[Stored data entries]

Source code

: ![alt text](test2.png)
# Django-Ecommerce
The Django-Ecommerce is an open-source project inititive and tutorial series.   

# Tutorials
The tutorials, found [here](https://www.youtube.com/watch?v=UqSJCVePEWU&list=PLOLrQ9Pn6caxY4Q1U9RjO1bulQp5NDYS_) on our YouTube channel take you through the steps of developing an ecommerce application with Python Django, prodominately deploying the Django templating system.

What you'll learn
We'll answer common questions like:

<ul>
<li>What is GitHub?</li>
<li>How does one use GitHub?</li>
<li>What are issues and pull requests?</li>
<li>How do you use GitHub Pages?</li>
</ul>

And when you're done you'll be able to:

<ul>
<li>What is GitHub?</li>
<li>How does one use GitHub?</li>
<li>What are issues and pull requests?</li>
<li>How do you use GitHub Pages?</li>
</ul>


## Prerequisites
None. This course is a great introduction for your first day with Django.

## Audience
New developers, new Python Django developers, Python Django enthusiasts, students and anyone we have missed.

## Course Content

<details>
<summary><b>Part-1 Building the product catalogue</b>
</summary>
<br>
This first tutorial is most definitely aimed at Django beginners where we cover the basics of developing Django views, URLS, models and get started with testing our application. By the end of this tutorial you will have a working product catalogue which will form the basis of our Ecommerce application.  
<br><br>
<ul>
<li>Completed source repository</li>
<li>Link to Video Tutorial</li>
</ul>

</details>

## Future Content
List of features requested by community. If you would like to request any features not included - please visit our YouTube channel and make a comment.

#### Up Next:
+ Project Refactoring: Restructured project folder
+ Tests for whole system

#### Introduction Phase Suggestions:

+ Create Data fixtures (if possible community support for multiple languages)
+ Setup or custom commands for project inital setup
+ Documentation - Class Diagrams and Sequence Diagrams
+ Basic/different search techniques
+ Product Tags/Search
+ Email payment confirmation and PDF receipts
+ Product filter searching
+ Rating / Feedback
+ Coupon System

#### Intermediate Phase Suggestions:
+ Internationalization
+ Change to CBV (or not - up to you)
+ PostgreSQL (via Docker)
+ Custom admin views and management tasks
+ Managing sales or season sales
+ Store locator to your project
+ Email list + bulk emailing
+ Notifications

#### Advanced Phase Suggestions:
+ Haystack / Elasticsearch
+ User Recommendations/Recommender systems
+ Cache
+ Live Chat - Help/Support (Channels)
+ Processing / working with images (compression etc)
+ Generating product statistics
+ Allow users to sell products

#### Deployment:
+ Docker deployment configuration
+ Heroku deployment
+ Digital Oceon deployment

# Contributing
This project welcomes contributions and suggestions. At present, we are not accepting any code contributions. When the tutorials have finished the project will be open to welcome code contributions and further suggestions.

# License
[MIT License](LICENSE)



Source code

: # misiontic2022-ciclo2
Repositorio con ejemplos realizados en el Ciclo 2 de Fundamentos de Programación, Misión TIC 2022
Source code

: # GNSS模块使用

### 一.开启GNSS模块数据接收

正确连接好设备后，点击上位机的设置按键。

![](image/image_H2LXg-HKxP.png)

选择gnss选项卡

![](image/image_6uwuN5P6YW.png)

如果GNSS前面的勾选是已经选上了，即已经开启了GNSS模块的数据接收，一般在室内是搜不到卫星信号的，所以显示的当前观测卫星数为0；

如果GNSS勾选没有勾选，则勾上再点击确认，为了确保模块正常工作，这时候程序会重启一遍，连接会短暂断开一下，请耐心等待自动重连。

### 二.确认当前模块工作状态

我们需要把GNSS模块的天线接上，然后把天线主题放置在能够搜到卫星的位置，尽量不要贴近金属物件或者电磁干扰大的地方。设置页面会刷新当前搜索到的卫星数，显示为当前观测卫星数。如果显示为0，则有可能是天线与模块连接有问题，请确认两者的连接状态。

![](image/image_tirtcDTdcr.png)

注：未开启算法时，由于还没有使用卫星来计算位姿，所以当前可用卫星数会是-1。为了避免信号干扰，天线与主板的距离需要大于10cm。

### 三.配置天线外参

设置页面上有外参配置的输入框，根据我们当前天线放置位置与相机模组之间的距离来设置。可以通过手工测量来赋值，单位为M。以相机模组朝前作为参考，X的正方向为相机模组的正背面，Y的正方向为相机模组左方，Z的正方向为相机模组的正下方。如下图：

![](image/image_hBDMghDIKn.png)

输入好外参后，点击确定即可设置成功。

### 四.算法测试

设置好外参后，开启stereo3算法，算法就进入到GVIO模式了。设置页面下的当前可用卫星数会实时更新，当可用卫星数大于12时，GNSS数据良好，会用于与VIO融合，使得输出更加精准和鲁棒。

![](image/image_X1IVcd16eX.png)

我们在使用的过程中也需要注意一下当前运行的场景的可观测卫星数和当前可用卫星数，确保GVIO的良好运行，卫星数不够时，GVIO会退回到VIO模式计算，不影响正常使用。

Task to complete:
When the string "Docker" appears in a line of the records above, that line is to be copied.

Exercise result:
+ PostgreSQL (via Docker)
+ Docker deployment configuration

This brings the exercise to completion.